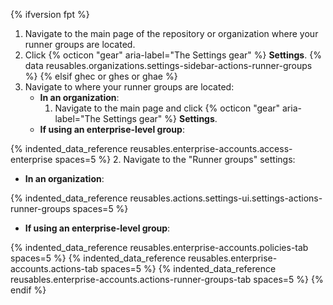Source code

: {% ifversion fpt %}
1. Navigate to the main page of the repository or organization where your runner groups are located.
2. Click {% octicon "gear" aria-label="The Settings gear" %} **Settings**.
{% data reusables.organizations.settings-sidebar-actions-runner-groups %}
{% elsif ghec or ghes or ghae %}
1. Navigate to where your runner groups are located:
   - **In an organization**:
     1. Navigate to the main page and click {% octicon "gear" aria-label="The Settings gear" %} **Settings**.
   - **If using an enterprise-level group**:

{% indented_data_reference reusables.enterprise-accounts.access-enterprise spaces=5 %}
2. Navigate to the "Runner groups" settings:
   - **In an organization**:

{% indented_data_reference reusables.actions.settings-ui.settings-actions-runner-groups spaces=5 %}
   - **If using an enterprise-level group**:

{% indented_data_reference reusables.enterprise-accounts.policies-tab spaces=5 %}
{% indented_data_reference reusables.enterprise-accounts.actions-tab spaces=5 %}
{% indented_data_reference reusables.enterprise-accounts.actions-runner-groups-tab spaces=5 %}
{% endif %}
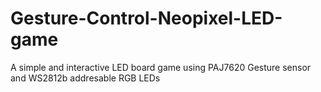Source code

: # Gesture-Control-Neopixel-LED-game
A simple and interactive LED board game using PAJ7620 Gesture sensor and WS2812b addresable RGB LEDs
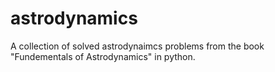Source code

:# astrodynamics
A collection of solved astrodynaimcs problems from the book "Fundementals of Astrodynamics" in python.
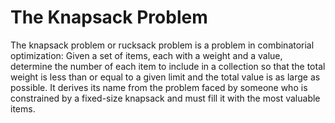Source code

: # The Knapsack Problem
The knapsack problem or rucksack problem is a problem in combinatorial optimization: Given a set of items,
each with a weight and a value, determine the number of each item to include in a collection so that the total
weight is less than or equal to a given limit and the total value is as large as possible. It derives its name
from the problem faced by someone who is constrained by a fixed-size knapsack and must fill it with the most
valuable items.

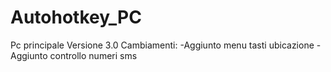 # Autohotkey_PC
Pc principale
Versione 3.0
Cambiamenti:
-Aggiunto menu tasti ubicazione
-Aggiunto controllo numeri sms
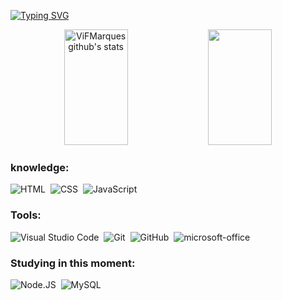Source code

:  

[![Typing SVG](https://readme-typing-svg.herokuapp.com/?color=FFC300&size=35&center=true&vCenter=true&width=1000&lines=Hi,+My+name+is+Vitória+Marques;Brazilian+in+love+with+Front-End;+I'm+a+systems+development+student;Make+yourself+at+home!+:%29)](https://git.io/typing-svg)

<div align="center">  
  <img width="45%" height="185px" src="https://github-readme-stats.vercel.app/api?username=ViFMarques&show_icons=true&count_private=true&hide_border=true&title_color=00bfbf&icon_color=00bfbf&text_color=c9d1d9&bg_color=0d1117" alt="ViFMarques github's stats" /> 
  <img width="45%" height="185px" src="https://github-readme-stats.vercel.app/api/top-langs/?username=ViFMarques&layout=compact&hide_border=true&title_color=00bfbf&text_color=00bfbf&bg_color=0d1117" />
</div>

 
### knowledge:

![HTML](https://img.shields.io/badge/HTML5-E34F26?style=for-the-badge&logo=html5&logoColor=white)&nbsp; 
![CSS](https://img.shields.io/badge/CSS3-1572B6?style=for-the-badge&logo=css3&logoColor=white)&nbsp;
![JavaScript](https://img.shields.io/badge/JavaScript-F7DF1E?style=for-the-badge&logo=javascript&logoColor=black)&nbsp; 

### Tools:
![Visual Studio Code](https://img.shields.io/badge/-Visual%20Studio%20Code-0D1117?style=for-the-badge&logo=visual-studio-code&logoColor=007ACC&labelColor=0D1117)&nbsp;
![Git](https://img.shields.io/badge/-Git-0D1117?style=for-the-badge&logo=git&labelColor=0D1117)&nbsp;
![GitHub](https://img.shields.io/badge/-GitHub-0D1117?style=for-the-badge&logo=github&labelColor=0D1117)&nbsp;
![microsoft-office](https://img.shields.io/badge/-microsoft_office-0D1117?style=for-the-badge&logo=microsoft-office&labelColor=0D1117)&nbsp;

  
### Studying in this moment:
![Node.JS](https://img.shields.io/badge/-Node.JS-0D1117?style=for-the-badge&logo=node.js&labelColor=0D1117&textColor=0D1117)&nbsp;
![MySQL](https://img.shields.io/badge/MySQL-00000F?style=for-the-badge&logo=mysql&logoColor=white)&nbsp;
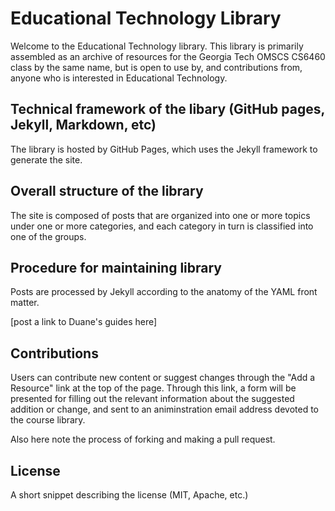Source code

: # Educational Technology Library

Welcome to the Educational Technology library. This library is primarily assembled as an archive of resources for the Georgia Tech OMSCS CS6460 class by the same name, but is open to use by, and contributions from, anyone who is interested in Educational Technology.

## Technical framework of the libary (GitHub pages, Jekyll, Markdown, etc)

The library is hosted by GitHub Pages, which uses the Jekyll framework to generate the site.

## Overall structure of the library

The site is composed of posts that are organized into one or more topics under one or more categories, and each category in turn is classified into one of the groups.

## Procedure for maintaining library

Posts are processed by Jekyll according to the anatomy of the YAML front matter.

[post a link to Duane's guides here]

## Contributions

Users can contribute new content or suggest changes through the "Add a Resource" link at the top of the page.  Through this link, a form will be presented for filling out the relevant information about the suggested addition or change, and sent to an animinstration email address devoted to the course library.

Also here note the process of forking and making a pull request.


## License

A short snippet describing the license (MIT, Apache, etc.)

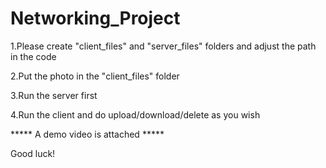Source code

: # Networking_Project

1.Please create "client_files" and "server_files" folders and adjust the path in the code

2.Put the photo in the "client_files" folder

3.Run the server first

4.Run the client and do upload/download/delete as you wish

***** A demo video is attached *****

Good luck!
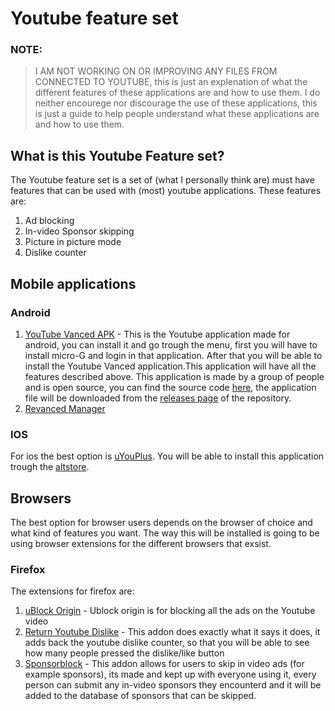 # Youtube feature set

### NOTE: 
  > I AM NOT WORKING  ON OR IMPROVING ANY FILES FROM CONNECTED TO YOUTUBE, this is just an explenation of what the different features of these applications are and how to use them. I do neither encourege nor discourage the use of these applications, this is just a guide to help people understand what these applications are and how to use them.

## What is this Youtube Feature set?

The Youtube feature set is a set of (what I personally think are) must have features that can be used with (most) youtube applications. These features are:

  1. Ad blocking
  2. In-video Sponsor skipping
  3. Picture in picture mode
  4. Dislike counter

## Mobile applications
### Android

  1. [YouTube Vanced APK](manager.apk)
    - This is the Youtube application made for android, you can install it and go trough the menu, first you will have to install micro-G and login in that application. After that you will be able to install the Youtube Vanced application.This application will have all the features described above. This application is made by a group of people and is open source, you can find the source code [here](https://github.com/TeamVanced/VancedManager), the application file will be downloaded from the [releases page](https://github.com/Deedikjupijn/vanced/releases/tag/vanced) of the repository.
  2. [Revanced Manager](https://github.com/revanced)

### IOS

For ios the best option is [uYouPlus](https://github.com/qnblackcat/uYouPlus). You will be able to install this application trough the [altstore](https://altstore.io/).

## Browsers

The best option for browser users depends on the browser of choice and what kind of features you want. The way this will be installed is going to be using browser extensions for the different browsers that exsist.

### Firefox
The extensions for firefox are:
  1. [uBlock Origin](https://addons.mozilla.org/en-US/firefox/addon/ublock-origin/)
    - Ublock origin is for blocking all the ads on the Youtube video
  2. [Return Youtube Dislike](https://addons.mozilla.org/en-US/firefox/addon/return-youtube-dislikes/)
    - This addon does exactly what it says it does, it adds back the youtube dislike counter, so that you will be able to see how many people pressed the dislike/like button
  3. [Sponsorblock](https://addons.mozilla.org/en-US/firefox/addon/sponsorblock/)
    - This addon allows for users to skip in video ads (for example sponsors), its made and kept up with everyone using it, every person can submit any in-video sponsors they encounterd and it will be added to the database of sponsors that can be skipped.
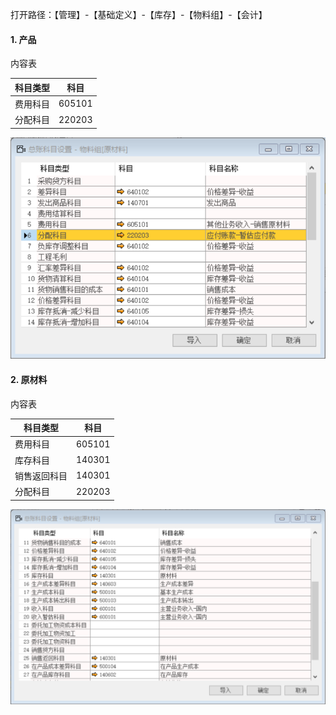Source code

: 打开路径：【管理】-【基础定义】-【库存】-【物料组】-【会计】

#### 1. **产品**

内容表

| **科目类型** | **科目** |
| ------------ | -------- |
| 费用科目     | 605101   |
| 分配科目     | 220203   |

![img](BAP_QuickStart_Images/33.1.png) 

#### 2. **原材料**

内容表

| **科目类型** | **科目** |
| ------------ | -------- |
| 费用科目     | 605101   |
| 库存科目     | 140301   |
| 销售返回科目 | 140301   |
| 分配科目     | 220203   |

![img](BAP_QuickStart_Images/33.2.png) 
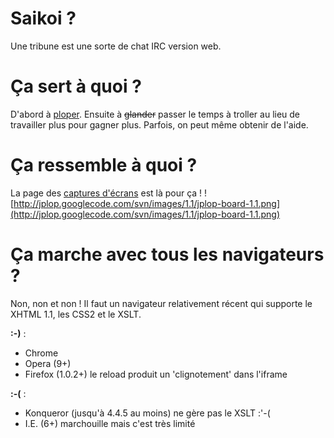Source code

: # Saikoi ? #
Une tribune est une sorte de chat IRC version web.

# Ça sert à quoi ? #
D'abord à [ploper](Ploper.md). Ensuite à ~~glander~~ passer le temps à troller au lieu de travailler plus pour gagner plus. Parfois, on peut même obtenir de l'aide.

# Ça ressemble à quoi ? #
La page des [captures d'écrans](Screenshots.md) est là pour ça !
![http://jplop.googlecode.com/svn/images/1.1/jplop-board-1.1.png](http://jplop.googlecode.com/svn/images/1.1/jplop-board-1.1.png)

# Ça marche avec tous les navigateurs ? #
Non, non et non ! Il faut un navigateur relativement récent qui supporte le XHTML 1.1, les CSS2 et le XSLT.

**:-)** :
  * Chrome
  * Opera (9+)
  * Firefox (1.0.2+) le reload produit un 'clignotement' dans l'iframe

**:-(** :
  * Konqueror (jusqu'à 4.4.5 au moins) ne gère pas le XSLT :'-(
  * I.E. (6+) marchouille mais c'est très limité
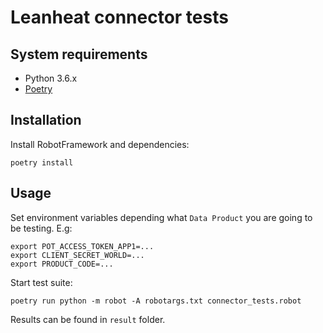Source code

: # Leanheat connector tests

## System requirements

- Python 3.6.x
- [Poetry](https://python-poetry.org/docs/)

## Installation

Install RobotFramework and dependencies:

    poetry install

## Usage

Set environment variables depending what `Data Product` you are going to be testing. E.g:

    export POT_ACCESS_TOKEN_APP1=...
    export CLIENT_SECRET_WORLD=...
    export PRODUCT_CODE=...

Start test suite:

    poetry run python -m robot -A robotargs.txt connector_tests.robot

Results can be found in `result` folder.
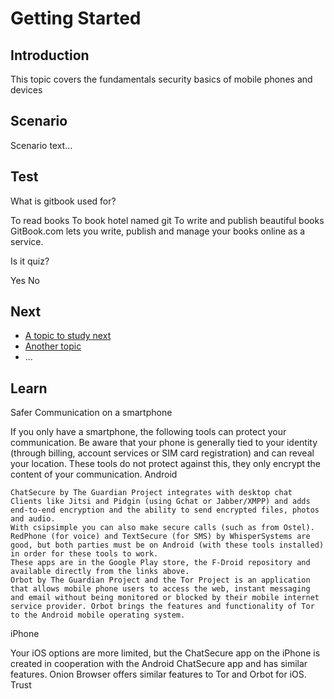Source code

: # Getting Started
## Introduction
This topic covers the fundamentals security basics of mobile phones and devices


## Scenario
Scenario text...

## Test
<quiz name="Gitbook Quiz">
    <question multiple>
        <p>What is gitbook used for?</p>
        <answer correct>To read books</answer>
        <answer>To book hotel named git</answer>
        <answer correct>To write and publish beautiful books</answer>
        <explanation>GitBook.com lets you write, publish and manage your books online as a service.</explanation>
    </question>
    <question>
        <p>Is it quiz?</p>
        <answer correct>Yes</answer>
        <answer>No</answer>
    </question>
</quiz>

## Next
 * [A topic to study next](en/topics/_topic/_unit/index.md)
 * [Another topic](en/topics/_topic/_unit/index.md)
 * ...

## Learn
Safer Communication on a smartphone

If you only have a smartphone, the following tools can protect your communication. Be aware that your phone is generally tied to your identity (through billing, account services or SIM card registration) and can reveal your location. These tools do not protect against this, they only encrypt the content of your communication.
Android

    ChatSecure by The Guardian Project integrates with desktop chat Clients like Jitsi and Pidgin (using Gchat or Jabber/XMPP) and adds end-to-end encryption and the ability to send encrypted files, photos and audio.
    With csipsimple you can also make secure calls (such as from Ostel).
    RedPhone (for voice) and TextSecure (for SMS) by WhisperSystems are good, but both parties must be on Android (with these tools installed) in order for these tools to work.
    These apps are in the Google Play store, the F-Droid repository and available directly from the links above.
    Orbot by The Guardian Project and the Tor Project is an application that allows mobile phone users to access the web, instant messaging and email without being monitored or blocked by their mobile internet service provider. Orbot brings the features and functionality of Tor to the Android mobile operating system.

iPhone

Your iOS options are more limited, but the ChatSecure app on the iPhone is created in cooperation with the Android ChatSecure app and has similar features. Onion Browser offers similar features to Tor and Orbot for iOS.
Trust


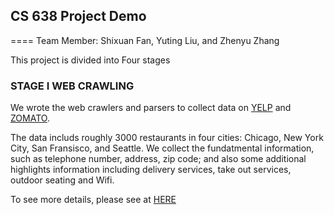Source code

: ## CS 638 Project Demo
====
Team Member: Shixuan Fan, Yuting Liu, and Zhenyu Zhang

This project is divided into Four stages

### STAGE I WEB CRAWLING
We wrote the web crawlers and parsers to collect data on [YELP](https://www.yelp.com) and [ZOMATO](https://www.zomato.com). 

The data includs roughly 3000 restaurants in four cities: Chicago, New York City, San Fransisco, and Seattle. We collect the fundatmental information, such as telephone number, address, zip code; and also some additional highlights information including delivery services, take out services, outdoor seating and Wifi.

To see more details, please see at [HERE](https://yuting-liu.github.io/CS638)
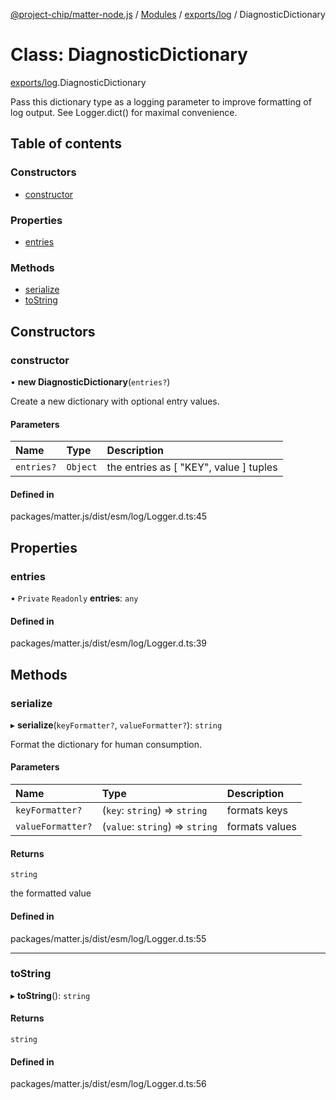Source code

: [@project-chip/matter-node.js](../README.md) / [Modules](../modules.md) / [exports/log](../modules/exports_log.md) / DiagnosticDictionary

# Class: DiagnosticDictionary

[exports/log](../modules/exports_log.md).DiagnosticDictionary

Pass this dictionary type as a logging parameter to improve formatting of
log output.  See Logger.dict() for maximal convenience.

## Table of contents

### Constructors

- [constructor](exports_log.DiagnosticDictionary.md#constructor)

### Properties

- [entries](exports_log.DiagnosticDictionary.md#entries)

### Methods

- [serialize](exports_log.DiagnosticDictionary.md#serialize)
- [toString](exports_log.DiagnosticDictionary.md#tostring)

## Constructors

### constructor

• **new DiagnosticDictionary**(`entries?`)

Create a new dictionary with optional entry values.

#### Parameters

| Name | Type | Description |
| :------ | :------ | :------ |
| `entries?` | `Object` | the entries as [ "KEY", value ] tuples |

#### Defined in

packages/matter.js/dist/esm/log/Logger.d.ts:45

## Properties

### entries

• `Private` `Readonly` **entries**: `any`

#### Defined in

packages/matter.js/dist/esm/log/Logger.d.ts:39

## Methods

### serialize

▸ **serialize**(`keyFormatter?`, `valueFormatter?`): `string`

Format the dictionary for human consumption.

#### Parameters

| Name | Type | Description |
| :------ | :------ | :------ |
| `keyFormatter?` | (`key`: `string`) => `string` | formats keys |
| `valueFormatter?` | (`value`: `string`) => `string` | formats values |

#### Returns

`string`

the formatted value

#### Defined in

packages/matter.js/dist/esm/log/Logger.d.ts:55

___

### toString

▸ **toString**(): `string`

#### Returns

`string`

#### Defined in

packages/matter.js/dist/esm/log/Logger.d.ts:56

==*==

- _What is expected_: Only the lines above starting at the one containing "## Mobile applications" and ending at the one containing "1. [YouTube Vanced APK](manager.apk)", both included, are to be returned, exactly as they read.

- _Output_:
## Mobile applications
### Android

  1. [YouTube Vanced APK](manager.apk)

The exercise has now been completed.